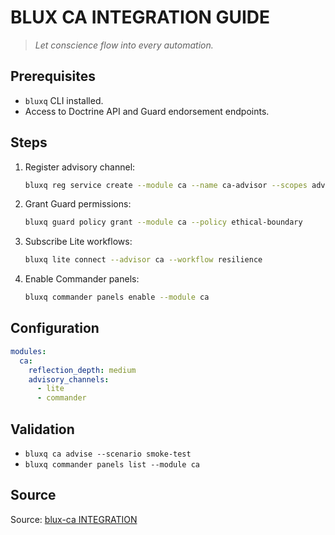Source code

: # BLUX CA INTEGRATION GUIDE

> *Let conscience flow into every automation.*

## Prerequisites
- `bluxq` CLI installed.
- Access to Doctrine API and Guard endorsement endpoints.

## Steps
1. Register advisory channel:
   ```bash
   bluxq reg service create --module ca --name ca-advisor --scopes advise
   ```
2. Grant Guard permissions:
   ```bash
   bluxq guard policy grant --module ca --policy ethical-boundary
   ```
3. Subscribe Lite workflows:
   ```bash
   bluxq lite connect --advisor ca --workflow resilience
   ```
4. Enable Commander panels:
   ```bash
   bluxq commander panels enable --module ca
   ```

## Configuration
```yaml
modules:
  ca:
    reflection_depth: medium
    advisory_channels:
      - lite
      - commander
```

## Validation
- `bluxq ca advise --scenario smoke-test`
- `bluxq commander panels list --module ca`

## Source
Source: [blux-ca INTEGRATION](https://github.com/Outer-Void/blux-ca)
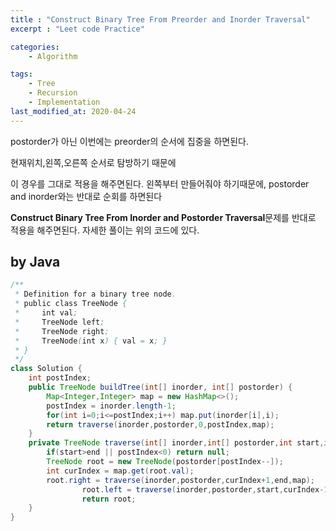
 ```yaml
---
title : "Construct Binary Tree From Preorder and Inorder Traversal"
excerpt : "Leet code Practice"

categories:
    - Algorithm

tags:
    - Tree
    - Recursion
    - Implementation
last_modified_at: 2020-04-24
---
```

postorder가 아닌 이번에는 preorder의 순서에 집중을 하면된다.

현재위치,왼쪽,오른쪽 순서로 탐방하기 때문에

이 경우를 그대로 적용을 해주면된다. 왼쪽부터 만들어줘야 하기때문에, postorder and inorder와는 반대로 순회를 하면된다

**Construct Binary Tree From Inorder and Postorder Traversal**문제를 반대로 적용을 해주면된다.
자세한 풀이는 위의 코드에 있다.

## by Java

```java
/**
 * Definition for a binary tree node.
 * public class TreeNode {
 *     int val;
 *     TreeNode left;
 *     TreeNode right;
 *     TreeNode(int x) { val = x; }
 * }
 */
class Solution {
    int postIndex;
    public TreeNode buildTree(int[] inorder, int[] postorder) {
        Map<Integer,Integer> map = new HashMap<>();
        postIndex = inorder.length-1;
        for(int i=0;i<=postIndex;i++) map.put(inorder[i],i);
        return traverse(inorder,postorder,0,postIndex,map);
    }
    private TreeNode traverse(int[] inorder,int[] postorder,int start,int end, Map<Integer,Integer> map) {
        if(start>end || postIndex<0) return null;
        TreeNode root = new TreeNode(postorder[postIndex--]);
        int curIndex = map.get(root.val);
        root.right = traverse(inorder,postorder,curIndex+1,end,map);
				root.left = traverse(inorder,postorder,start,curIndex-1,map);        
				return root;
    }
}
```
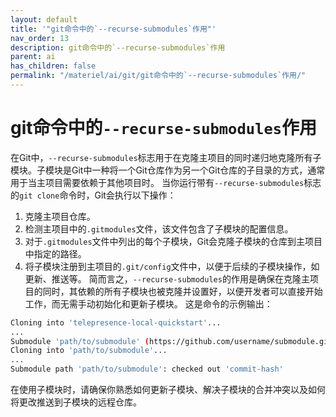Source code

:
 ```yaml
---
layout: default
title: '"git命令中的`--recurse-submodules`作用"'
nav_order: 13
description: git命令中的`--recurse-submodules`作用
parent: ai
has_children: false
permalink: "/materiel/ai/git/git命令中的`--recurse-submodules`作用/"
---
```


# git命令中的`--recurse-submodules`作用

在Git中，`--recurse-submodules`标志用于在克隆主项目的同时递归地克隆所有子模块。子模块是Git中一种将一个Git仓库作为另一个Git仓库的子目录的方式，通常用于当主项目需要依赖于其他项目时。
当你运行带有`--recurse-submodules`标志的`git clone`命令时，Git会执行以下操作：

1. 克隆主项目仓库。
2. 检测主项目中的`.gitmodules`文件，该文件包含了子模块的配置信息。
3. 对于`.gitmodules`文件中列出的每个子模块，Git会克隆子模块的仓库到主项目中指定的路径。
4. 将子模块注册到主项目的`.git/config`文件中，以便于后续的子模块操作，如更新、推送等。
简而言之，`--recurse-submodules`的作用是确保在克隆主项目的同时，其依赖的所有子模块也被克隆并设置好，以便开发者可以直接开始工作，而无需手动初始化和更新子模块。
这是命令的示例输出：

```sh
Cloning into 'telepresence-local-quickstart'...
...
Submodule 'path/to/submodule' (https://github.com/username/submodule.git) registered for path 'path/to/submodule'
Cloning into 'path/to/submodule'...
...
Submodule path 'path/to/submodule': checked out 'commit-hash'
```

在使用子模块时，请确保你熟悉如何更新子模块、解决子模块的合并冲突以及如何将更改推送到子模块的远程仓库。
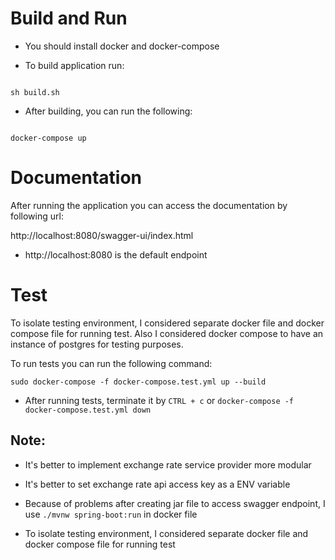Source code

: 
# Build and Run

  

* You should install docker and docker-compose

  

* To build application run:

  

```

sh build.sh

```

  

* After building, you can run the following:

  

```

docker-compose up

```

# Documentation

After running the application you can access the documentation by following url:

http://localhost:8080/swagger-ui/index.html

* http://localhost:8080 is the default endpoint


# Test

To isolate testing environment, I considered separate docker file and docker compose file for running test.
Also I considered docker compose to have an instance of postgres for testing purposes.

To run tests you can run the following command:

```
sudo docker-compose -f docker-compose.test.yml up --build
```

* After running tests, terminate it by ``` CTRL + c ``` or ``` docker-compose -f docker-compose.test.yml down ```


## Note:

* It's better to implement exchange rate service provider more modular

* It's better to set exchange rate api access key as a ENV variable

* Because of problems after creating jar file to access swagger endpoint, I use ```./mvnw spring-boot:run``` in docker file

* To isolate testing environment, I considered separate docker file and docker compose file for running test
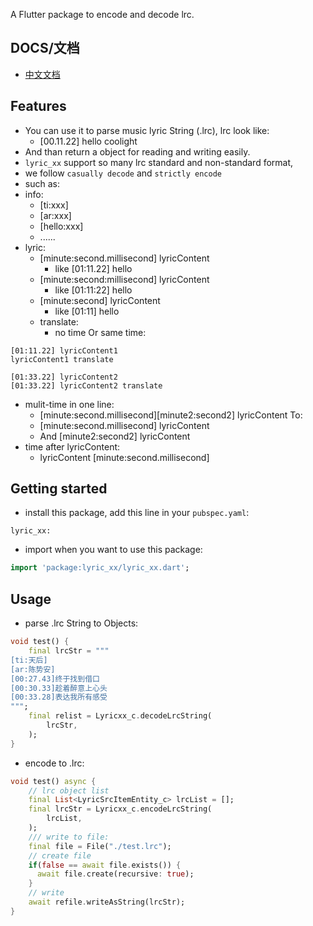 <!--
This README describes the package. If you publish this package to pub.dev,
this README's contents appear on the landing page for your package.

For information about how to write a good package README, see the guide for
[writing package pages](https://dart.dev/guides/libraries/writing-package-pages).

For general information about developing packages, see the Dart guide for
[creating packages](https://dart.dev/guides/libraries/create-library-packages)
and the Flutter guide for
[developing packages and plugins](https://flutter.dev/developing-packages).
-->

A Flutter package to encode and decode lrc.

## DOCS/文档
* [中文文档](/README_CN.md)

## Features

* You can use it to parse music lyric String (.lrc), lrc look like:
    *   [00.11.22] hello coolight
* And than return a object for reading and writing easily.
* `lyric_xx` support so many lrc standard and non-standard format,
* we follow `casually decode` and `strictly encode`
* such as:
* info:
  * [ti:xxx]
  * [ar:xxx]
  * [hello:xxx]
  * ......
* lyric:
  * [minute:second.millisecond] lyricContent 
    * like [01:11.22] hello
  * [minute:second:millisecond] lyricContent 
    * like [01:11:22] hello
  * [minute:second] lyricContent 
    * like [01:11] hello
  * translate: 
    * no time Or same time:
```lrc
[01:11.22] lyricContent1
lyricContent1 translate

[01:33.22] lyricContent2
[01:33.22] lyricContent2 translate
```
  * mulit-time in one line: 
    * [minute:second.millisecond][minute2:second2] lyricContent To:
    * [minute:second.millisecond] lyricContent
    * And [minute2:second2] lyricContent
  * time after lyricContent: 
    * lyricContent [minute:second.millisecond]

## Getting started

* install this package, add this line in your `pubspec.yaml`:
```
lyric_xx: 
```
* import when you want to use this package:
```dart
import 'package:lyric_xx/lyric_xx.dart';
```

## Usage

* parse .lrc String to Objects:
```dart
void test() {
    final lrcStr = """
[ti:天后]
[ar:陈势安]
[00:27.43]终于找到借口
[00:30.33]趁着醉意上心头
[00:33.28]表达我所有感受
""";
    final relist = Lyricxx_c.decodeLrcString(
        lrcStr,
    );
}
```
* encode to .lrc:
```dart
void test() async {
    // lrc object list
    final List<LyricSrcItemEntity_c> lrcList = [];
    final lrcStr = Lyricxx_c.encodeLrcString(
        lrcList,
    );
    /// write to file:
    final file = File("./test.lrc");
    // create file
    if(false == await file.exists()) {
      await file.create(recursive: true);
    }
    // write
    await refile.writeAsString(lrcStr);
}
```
□ □ □ □ □
WHAT IS NEEDED -> Show each line of the material that includes the word "right".

EXERCISE SOLUTION ->
 *     TreeNode right;
        root.right = traverse(inorder,postorder,curIndex+1,end,map);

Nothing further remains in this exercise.